Dexter approaches FM synthesis from a usability perspective, as in all the parameters are brought out and made accessible to the user. It employs the traditional 4 operator, algorithmic approach with some neat twists, such as wavetables, phase distortion and sync in order to broaden the sonic pallet of FM synthesis. Sometimes it can be mellow, pristine and chilled, however with a simple knob twist it can becoming growling, snarling and noisy. Almost all of the parameters can be modulated by control voltages, allowing for easy exploration of FM, leading to new sounds and possibilities.
The master controls are the main go-to controls in Dexter for basic parameters such as tuning, chords, algorithm selection and overall shape and brightness.
An algorithm describes how each operator modulates and synchronises another, and to which output they are directed to, via a routing matrix. It can be thought of as a recipe for a particular type of sound, as algorithms are often optimised for particular timbres e.g. metallic, brassy, smooth, vocal etc. Dexter offers 23 algorithms where 12 of these share operators for both voices A and B, and the remaining 11 dedicate operators to either A or B allowing for independent timbres from each voice.

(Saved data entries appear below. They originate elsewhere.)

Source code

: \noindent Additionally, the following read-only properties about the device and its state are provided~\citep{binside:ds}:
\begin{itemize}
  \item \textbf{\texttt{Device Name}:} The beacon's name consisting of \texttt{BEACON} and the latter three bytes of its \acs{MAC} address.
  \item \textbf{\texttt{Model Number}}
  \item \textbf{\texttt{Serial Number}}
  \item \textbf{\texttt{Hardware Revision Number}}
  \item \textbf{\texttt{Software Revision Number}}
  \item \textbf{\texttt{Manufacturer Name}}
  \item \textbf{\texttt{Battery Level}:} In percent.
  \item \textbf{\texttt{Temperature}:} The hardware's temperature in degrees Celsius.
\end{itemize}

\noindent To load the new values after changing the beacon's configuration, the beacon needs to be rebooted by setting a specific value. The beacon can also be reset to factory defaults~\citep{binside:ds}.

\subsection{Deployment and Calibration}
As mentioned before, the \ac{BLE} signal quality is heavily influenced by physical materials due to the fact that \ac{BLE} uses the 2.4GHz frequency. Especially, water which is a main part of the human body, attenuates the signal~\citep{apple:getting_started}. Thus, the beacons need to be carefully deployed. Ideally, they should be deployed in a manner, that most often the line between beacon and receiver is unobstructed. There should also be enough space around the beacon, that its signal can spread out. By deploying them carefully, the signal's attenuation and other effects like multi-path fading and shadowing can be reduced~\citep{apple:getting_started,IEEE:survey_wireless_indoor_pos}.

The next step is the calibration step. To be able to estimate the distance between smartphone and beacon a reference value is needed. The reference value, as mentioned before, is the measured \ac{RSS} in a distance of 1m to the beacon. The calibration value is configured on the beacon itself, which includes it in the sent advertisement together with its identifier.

By default, the algorithms also determine the synchronisation source for each operator, where operators synchronise to their parent operator. This can be changed in the context menu to “neighbour” where an operator syncs to the operator to its right on the panel i.e. 1 → 2 , 2 → 3 and 3 → 4.
Dexter features 4 operators shared between two “Voices”, A and B. Voice A is able to output chords of up to 7 notes spread across stereo outputs (A L and A R), whilst Voice B outputs a mono signal from “B Out”. Both voices can be independently tuned allowing for multi-timbral patches. The individual operators outputs, OP 1 to 4, tap a signal directly from an operator of either Voice A or B regardless of the chosen algorithm.

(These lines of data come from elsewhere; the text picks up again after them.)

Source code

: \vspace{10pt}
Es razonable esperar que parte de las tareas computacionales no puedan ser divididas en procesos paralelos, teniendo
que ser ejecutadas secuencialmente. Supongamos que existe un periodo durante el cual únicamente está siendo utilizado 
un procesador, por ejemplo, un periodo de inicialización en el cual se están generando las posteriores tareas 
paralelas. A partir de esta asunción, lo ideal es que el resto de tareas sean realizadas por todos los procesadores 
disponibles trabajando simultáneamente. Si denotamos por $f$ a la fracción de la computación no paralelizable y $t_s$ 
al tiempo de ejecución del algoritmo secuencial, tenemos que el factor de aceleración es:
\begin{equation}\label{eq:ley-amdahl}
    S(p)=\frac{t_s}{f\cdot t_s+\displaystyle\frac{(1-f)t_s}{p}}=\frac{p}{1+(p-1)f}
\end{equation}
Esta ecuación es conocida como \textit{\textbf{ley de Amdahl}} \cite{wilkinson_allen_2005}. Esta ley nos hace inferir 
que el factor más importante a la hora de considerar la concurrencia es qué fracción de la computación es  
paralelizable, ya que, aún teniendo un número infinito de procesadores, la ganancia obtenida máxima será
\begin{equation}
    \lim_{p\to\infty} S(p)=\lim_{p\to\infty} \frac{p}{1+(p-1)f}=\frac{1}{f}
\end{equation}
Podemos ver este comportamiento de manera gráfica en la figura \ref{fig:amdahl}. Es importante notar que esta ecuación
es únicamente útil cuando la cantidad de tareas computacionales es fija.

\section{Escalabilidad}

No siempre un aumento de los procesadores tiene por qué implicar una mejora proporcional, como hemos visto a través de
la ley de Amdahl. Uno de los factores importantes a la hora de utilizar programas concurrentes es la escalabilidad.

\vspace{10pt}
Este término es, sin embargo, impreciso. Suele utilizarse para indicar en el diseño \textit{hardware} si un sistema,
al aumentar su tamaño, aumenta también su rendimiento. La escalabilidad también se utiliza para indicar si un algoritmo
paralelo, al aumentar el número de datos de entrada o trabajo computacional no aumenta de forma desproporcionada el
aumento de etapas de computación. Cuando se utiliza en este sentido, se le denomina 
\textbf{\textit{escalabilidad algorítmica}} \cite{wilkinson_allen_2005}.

Below is a diagram of the controls common to each operator:
This menu allows you change the operator’s wavetable (or bank), and the sync and phasor shaping modes / methods.
Dexter features 35 different wavetables, providing a vast pallet of timbres and textures to work with. By default the “Opal” table is loaded, but this can be changed by going to the “Wavetable” page in the settings menu, and turning the blue wavetable knob to select another table. The following list gives a description about each table.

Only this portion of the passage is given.